* WHAT YOU HAVE TO DO *
Below are the entries. Transcribe exactly the lines from the one with "Active Directory is" through the one with "[azure-portal]: https://portal.azure.com/", ends included, and leave out all others.

* MATERIAL TO PROCESS *

◆ ◆ ◆

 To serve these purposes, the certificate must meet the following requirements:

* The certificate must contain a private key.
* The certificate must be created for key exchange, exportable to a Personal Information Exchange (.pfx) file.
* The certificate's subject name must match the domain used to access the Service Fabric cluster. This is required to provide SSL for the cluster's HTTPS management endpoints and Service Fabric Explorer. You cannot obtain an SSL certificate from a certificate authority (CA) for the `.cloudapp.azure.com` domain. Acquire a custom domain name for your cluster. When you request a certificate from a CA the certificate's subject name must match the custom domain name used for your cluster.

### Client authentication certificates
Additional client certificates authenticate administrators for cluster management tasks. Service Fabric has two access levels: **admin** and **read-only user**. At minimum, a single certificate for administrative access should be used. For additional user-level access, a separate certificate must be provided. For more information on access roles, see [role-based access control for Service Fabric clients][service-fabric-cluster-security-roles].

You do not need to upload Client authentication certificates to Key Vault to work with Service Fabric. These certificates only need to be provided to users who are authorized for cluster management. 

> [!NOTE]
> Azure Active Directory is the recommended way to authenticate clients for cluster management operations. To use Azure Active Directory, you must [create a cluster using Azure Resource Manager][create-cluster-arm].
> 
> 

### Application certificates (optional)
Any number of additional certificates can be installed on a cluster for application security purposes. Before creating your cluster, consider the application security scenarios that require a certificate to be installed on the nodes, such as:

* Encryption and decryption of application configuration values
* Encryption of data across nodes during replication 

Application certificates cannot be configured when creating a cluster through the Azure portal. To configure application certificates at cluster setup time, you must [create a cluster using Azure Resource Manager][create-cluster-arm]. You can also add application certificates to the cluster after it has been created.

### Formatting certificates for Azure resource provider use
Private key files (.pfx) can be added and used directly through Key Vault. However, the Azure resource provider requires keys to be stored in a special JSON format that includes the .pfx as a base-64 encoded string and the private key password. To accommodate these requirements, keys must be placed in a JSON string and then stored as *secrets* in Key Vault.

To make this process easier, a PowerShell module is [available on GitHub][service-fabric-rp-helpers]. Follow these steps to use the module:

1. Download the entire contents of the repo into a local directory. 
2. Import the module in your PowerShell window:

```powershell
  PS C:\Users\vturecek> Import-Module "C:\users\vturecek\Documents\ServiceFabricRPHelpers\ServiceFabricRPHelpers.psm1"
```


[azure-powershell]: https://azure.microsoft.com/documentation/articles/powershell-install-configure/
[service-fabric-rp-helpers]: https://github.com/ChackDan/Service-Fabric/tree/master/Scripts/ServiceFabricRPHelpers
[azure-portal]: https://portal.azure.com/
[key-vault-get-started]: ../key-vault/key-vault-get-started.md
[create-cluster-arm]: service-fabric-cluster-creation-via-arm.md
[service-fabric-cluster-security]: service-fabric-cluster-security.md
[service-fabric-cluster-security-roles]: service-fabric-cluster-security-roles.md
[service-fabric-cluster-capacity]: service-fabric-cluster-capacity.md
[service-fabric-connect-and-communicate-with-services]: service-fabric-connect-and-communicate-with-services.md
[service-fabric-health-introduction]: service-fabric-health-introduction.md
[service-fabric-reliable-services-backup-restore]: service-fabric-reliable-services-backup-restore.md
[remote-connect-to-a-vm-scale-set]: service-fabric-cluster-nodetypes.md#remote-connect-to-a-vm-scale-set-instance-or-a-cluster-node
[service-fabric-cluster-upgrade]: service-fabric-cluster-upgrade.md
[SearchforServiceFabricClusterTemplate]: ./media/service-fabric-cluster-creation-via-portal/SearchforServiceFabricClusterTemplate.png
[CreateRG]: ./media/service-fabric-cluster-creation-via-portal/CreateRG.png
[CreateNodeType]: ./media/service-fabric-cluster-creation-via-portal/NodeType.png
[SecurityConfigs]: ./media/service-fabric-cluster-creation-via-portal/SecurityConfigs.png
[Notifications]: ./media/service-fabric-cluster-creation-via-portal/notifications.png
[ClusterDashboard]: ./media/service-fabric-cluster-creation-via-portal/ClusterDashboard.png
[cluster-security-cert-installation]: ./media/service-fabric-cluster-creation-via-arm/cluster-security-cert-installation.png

◆ ◆ ◆

* EXPECTED ANSWER *
> Azure Active Directory is the recommended way to authenticate clients for cluster management operations. To use Azure Active Directory, you must [create a cluster using Azure Resource Manager][create-cluster-arm].
> 
> 

### Application certificates (optional)
Any number of additional certificates can be installed on a cluster for application security purposes. Before creating your cluster, consider the application security scenarios that require a certificate to be installed on the nodes, such as:

* Encryption and decryption of application configuration values
* Encryption of data across nodes during replication 

Application certificates cannot be configured when creating a cluster through the Azure portal. To configure application certificates at cluster setup time, you must [create a cluster using Azure Resource Manager][create-cluster-arm]. You can also add application certificates to the cluster after it has been created.

### Formatting certificates for Azure resource provider use
Private key files (.pfx) can be added and used directly through Key Vault. However, the Azure resource provider requires keys to be stored in a special JSON format that includes the .pfx as a base-64 encoded string and the private key password. To accommodate these requirements, keys must be placed in a JSON string and then stored as *secrets* in Key Vault.

To make this process easier, a PowerShell module is [available on GitHub][service-fabric-rp-helpers]. Follow these steps to use the module:

1. Download the entire contents of the repo into a local directory. 
2. Import the module in your PowerShell window:

```powershell
  PS C:\Users\vturecek> Import-Module "C:\users\vturecek\Documents\ServiceFabricRPHelpers\ServiceFabricRPHelpers.psm1"
```


[azure-powershell]: https://azure.microsoft.com/documentation/articles/powershell-install-configure/
[service-fabric-rp-helpers]: https://github.com/ChackDan/Service-Fabric/tree/master/Scripts/ServiceFabricRPHelpers
[azure-portal]: https://portal.azure.com/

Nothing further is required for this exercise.